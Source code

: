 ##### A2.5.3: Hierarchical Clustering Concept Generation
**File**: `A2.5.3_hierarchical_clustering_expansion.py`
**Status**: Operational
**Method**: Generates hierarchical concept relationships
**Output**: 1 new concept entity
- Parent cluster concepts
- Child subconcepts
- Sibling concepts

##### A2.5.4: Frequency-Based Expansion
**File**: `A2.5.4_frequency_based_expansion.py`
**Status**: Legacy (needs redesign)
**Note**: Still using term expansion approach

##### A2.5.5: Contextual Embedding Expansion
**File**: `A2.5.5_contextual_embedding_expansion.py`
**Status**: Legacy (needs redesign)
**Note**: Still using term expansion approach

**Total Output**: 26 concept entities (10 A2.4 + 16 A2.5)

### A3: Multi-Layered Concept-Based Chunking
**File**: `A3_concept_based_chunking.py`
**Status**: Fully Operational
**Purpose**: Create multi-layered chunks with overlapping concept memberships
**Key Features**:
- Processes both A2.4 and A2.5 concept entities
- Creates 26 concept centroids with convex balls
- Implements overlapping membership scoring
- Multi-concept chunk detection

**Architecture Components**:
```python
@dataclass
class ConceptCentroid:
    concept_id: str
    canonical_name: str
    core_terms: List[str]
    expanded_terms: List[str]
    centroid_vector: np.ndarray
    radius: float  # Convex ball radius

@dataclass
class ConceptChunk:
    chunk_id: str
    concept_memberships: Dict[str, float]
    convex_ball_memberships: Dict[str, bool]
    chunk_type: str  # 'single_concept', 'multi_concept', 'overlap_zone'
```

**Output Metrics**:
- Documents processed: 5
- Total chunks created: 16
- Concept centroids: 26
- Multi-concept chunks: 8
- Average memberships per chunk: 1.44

**TASK GOAL**
The lines you return should be those above that contain the word "File", every one of them.

**SOLVED PROBLEM**
**File**: `A2.5.3_hierarchical_clustering_expansion.py`
**File**: `A2.5.4_frequency_based_expansion.py`
**File**: `A2.5.5_contextual_embedding_expansion.py`
**File**: `A3_concept_based_chunking.py`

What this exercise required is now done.